Debugging your soft-core CPU within an FPGA

We’ve already looked at the requirements for debugging a CPU in general, as well as how to debug a CPU within a Verilator based simulation. Let’s now return to this topic and take a look at how to modify your soft-core CPU so that you can debug it once it is placed within an FPGA.

Fig 1: Soft-Core CPU H/W Debugging Needs

When we discussed the general needs of a debugger, we used a figure similar to Fig 1. to describe a CPU’s debugging needs. We addressed the left column, debugging the CPU while in simulation, in a previous post. Today, the figure at the right has been modified to highlight todays discussion and focus: how to add the necessary logic into a soft-core CPU to support debugging.

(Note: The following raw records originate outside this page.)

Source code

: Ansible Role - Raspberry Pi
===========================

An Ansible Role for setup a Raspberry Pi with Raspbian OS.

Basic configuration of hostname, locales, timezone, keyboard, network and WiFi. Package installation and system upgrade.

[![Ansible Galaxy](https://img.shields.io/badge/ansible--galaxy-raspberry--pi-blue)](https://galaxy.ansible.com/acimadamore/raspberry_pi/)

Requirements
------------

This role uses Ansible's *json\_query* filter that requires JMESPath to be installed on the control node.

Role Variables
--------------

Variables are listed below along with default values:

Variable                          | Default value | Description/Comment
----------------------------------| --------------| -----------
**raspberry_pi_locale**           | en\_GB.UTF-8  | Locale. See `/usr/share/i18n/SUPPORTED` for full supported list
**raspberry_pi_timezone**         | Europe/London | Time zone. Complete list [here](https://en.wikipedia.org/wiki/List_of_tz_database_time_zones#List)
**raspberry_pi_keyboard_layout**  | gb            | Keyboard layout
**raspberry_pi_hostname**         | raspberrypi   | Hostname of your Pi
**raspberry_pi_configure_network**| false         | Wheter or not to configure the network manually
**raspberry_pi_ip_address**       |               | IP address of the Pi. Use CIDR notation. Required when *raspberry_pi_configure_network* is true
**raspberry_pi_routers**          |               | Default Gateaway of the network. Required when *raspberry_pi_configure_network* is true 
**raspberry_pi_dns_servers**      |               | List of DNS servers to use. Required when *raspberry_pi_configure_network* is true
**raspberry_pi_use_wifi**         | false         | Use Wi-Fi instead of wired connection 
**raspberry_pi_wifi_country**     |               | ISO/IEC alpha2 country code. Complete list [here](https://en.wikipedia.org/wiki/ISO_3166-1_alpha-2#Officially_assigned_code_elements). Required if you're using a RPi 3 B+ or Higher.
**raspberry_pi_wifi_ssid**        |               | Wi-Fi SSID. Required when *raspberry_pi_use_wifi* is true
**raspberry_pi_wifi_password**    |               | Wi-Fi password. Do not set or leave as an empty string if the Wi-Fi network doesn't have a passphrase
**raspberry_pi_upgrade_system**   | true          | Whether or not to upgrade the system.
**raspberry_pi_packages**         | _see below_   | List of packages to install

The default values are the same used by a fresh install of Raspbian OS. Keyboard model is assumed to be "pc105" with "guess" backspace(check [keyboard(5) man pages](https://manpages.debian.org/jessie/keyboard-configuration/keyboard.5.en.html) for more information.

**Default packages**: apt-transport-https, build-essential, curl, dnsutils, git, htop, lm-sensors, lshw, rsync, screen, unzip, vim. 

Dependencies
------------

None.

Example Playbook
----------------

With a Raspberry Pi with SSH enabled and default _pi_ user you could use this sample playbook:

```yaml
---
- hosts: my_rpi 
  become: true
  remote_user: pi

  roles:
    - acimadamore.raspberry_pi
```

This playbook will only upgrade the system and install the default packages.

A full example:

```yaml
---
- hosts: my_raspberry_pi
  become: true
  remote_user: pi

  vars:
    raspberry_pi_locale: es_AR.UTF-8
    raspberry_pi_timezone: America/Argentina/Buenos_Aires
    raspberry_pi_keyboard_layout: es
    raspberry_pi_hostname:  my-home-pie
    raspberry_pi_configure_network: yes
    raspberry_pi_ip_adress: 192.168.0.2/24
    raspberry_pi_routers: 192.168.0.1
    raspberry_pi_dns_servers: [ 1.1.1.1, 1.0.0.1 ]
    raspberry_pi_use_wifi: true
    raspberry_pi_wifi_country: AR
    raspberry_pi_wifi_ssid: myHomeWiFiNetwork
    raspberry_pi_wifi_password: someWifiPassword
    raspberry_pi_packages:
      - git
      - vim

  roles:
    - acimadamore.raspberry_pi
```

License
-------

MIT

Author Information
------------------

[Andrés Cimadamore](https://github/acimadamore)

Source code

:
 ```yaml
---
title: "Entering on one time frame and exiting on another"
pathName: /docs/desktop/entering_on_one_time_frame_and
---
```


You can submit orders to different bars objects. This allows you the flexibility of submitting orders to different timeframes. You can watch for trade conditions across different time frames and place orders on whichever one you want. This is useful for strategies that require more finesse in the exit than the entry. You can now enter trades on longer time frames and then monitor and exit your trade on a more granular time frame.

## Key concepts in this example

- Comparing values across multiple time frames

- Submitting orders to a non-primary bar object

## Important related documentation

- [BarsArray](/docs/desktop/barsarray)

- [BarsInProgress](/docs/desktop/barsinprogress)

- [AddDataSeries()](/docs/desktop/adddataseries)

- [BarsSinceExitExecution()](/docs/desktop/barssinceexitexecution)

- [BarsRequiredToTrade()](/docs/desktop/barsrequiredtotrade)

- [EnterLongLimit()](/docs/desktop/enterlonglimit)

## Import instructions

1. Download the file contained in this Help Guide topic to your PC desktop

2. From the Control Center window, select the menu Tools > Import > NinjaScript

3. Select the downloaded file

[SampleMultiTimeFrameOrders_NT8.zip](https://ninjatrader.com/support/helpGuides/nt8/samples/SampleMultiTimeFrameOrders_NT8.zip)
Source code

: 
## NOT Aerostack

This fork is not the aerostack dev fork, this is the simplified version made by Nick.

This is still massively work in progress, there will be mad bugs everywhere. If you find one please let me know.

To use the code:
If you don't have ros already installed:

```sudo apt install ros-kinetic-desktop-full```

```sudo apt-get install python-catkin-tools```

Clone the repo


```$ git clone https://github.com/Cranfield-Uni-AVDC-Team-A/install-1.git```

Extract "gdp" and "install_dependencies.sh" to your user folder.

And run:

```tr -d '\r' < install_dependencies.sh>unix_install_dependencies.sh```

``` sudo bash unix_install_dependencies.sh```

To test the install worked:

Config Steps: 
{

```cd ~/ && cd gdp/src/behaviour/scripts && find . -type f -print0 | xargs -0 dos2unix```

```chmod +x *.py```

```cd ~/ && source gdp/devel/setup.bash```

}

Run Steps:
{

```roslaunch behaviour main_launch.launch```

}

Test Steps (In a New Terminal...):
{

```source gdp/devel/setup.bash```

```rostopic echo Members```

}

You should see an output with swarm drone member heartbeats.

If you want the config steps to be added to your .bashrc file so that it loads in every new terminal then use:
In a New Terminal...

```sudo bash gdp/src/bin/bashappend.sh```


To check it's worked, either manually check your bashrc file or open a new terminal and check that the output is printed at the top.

As shown in the diagram, the basic operations we’re going to need to support are resetting, starting, halting, and stepping a CPU, as well as examining and changing CPU, state registers. You may wish to review how the ZipCPU handles pipeline control, since the logic we shall discuss today needs to fit nicely into that context.

That H/W Debugging Interface

If you’ve never done this before, please don’t start by trying to implement GDB’s remote serial protocol within Verilog. The protocol is very powerful, and we’ll discuss how to use it later to connect your CPU to GDB. The problem is that the protocol is complex, and it will take a lot of work to process it within hardware. Keep reading, there’s an easier way.

As a first step, think for a moment about what debugging your CPU will require. In particular, you’ll want to be able to read and write both registers and memory.

Reading from memory requires the address you wish to read from as well as a strobe signal to indicate your desire to read

If your address space is big enough, this same sort of command and interface can work for reading CPU registers just like it does for memory.
Writing to memory requires an address, a value, and a strobe to tell you when to write the value to the given address.

As with reading, if you can allocate an address for each register within your CPU, the same interface you used for reading registers could also work to writing registers within your CPU.

The approach can even be expanded to include not only registers values, but also internal (debugging) state variables from within your CPU.

As a third example, a control register could also be used to tell the CPU when to execute an instruction, and when to hold in reset.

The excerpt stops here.